Uma das principais metas do novo Plano Nacional de Educação, a formação de professores é hoje um grande desafio para os municípios, que devem enfrentar falta de articulação com os estados, altos custos dos cursos, pouco acesso ao ensino superior e pouco interesse na carreira do magistério

O ano de 2011 começou sem tréguas para a educação brasileira. O último Censo do Ensino Superior, realizado anualmente pelo Ministério da Educação (MEC), revelou que o número de graduandos nos cursos de Pedagogia e Normal Superior caiu pela metade em quatro anos, de 103 mil, em 2005, para 52 mil, em 2009, enquanto no mesmo período, nos cursos de licenciatura, a queda foi de 77 mil para 64 mil. Em uma relação inversamente proporcional, enquanto a quantidade de formandos nesses cursos diminuiu, o número de professores da educação básica que dão aula sem ter o diploma adequado cresceu de 594 mil em 2007 para 636 mil em 2009, representando 32%, ou um terço, do total.

Apesar de alarmante, o déficit brasileiro na formação de professores não é novidade, e por isso foi contemplado como tema-chave do último Plano Nacional de Educação (PNE). O novo Plano coloca a formação inicial e continuada em diversas de suas metas (veja quadro na página XX), destacando-a como um dos principais desafios para a melhoria da educação no País. Para vencer esse desafio e cumprir as metas do PNE até 2020, todos os professores da educação básica deverão ter formação específica de nível superior, obtida em curso de licenciatura, na área de conhecimento que atuam. Por isso, a maior parte dos municípios brasileiros tem uma longa jornada pela frente. Há, no entanto, alguns que se anteciparam e que já conseguiram reverter esse quadro problemático. “Muitos municípios conseguiram desenvolver projetos bastante interessantes, como, por exemplo, Sobral, Jundiaí, Sorocaba e Campo Grande. Mas em termos dos 5.565 municípios no total, ainda são poucos”, observa Bernardete Gatti, superintendente de Educação e Pesquisa da Fundação Carlos Chagas.

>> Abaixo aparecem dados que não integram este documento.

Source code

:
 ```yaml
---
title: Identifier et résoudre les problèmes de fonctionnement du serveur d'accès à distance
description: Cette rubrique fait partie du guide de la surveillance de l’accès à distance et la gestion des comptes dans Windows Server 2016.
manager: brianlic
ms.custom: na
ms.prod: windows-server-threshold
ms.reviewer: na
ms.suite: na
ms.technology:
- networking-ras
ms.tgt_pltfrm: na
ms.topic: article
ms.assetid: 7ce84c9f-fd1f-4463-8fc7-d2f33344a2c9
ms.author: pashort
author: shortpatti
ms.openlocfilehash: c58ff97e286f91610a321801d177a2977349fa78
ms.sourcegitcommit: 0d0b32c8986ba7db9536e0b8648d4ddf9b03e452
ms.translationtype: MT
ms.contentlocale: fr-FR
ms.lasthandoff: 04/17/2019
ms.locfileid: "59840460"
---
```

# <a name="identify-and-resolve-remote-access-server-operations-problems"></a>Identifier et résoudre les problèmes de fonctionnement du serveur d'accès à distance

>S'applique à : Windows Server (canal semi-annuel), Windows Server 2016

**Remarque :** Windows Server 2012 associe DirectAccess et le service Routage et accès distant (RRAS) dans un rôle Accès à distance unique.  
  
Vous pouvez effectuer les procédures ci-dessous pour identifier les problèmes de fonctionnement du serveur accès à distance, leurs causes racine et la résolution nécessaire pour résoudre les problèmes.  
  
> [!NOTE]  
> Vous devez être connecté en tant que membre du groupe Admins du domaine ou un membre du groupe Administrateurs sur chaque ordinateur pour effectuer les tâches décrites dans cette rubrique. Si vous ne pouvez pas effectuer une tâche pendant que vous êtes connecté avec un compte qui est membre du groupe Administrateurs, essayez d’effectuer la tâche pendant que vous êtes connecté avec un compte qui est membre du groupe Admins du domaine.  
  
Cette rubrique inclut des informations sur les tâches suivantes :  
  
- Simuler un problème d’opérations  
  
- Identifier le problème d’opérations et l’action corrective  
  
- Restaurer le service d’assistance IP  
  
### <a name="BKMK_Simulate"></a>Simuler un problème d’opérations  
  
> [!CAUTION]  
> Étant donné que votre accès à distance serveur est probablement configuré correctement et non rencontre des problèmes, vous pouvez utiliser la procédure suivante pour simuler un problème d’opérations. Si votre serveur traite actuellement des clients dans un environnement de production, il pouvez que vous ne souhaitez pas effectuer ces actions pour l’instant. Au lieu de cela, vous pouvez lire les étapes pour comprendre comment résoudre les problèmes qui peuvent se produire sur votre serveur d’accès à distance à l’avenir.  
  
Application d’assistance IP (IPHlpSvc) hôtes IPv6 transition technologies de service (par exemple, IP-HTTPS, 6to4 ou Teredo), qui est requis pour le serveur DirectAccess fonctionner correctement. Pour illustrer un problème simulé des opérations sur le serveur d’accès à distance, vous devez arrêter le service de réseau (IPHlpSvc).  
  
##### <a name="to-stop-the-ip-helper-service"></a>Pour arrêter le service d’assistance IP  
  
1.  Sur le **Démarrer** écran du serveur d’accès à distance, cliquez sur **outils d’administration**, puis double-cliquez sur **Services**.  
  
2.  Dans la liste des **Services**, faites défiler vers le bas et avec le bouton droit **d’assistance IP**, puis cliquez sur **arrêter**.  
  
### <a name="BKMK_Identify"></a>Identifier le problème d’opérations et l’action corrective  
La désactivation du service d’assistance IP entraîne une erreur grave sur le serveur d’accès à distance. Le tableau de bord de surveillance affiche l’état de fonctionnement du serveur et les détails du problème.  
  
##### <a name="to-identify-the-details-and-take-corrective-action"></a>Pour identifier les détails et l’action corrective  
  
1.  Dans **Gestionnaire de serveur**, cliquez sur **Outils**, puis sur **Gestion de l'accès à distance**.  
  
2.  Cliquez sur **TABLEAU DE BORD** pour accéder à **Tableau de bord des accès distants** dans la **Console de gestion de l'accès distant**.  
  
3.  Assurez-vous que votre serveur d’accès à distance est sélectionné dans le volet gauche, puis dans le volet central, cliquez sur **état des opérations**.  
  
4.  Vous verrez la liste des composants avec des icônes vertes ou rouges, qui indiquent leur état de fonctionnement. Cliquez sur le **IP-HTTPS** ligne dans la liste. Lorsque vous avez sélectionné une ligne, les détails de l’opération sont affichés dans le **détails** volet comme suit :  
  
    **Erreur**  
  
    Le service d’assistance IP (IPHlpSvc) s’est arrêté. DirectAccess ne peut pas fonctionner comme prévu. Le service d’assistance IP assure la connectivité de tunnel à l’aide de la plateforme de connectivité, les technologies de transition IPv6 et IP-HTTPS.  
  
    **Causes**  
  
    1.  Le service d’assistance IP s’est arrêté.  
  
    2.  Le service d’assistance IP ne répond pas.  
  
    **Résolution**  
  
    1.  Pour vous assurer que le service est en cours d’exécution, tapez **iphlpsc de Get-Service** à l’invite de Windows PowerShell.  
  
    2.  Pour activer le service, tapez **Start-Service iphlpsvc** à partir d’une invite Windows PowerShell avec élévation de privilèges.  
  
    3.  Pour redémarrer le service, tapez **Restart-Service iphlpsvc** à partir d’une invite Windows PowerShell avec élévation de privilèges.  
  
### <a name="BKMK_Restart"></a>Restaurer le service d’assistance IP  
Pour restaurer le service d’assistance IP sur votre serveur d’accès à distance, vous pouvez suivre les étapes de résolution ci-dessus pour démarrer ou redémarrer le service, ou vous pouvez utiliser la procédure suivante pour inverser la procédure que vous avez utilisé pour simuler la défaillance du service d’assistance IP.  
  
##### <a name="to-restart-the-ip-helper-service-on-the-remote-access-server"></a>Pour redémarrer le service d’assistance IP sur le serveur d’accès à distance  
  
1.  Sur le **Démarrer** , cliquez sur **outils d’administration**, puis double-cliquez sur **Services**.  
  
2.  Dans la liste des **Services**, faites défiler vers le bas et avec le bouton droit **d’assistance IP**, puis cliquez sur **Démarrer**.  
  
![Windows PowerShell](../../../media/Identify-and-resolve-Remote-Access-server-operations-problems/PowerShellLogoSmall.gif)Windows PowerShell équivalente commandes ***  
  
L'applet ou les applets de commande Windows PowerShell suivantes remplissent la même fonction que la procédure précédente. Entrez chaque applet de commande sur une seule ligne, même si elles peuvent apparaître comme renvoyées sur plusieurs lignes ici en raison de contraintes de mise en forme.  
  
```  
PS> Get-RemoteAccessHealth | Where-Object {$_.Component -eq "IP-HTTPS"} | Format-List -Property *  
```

As dificuldades a serem enfrentadas pelos municípios são muitas: tornar a carreira do magistério atraente, fixar bons profissionais em redes menores, arcar com os custos da formação e enfrentar o obstáculo da distância de instituições de ensino superior. Mas as soluções já estão colocadas: melhoria dos salários iniciais, dos planos de carreira e das condições de trabalho dos professores, união com municípios próximos que sejam pólos de formação, promover a difusão da internet e a melhoria da qualidade da educação a distância e, principalmente, estabelecer parcerias com os estados e a União e com instituições do ensino superior.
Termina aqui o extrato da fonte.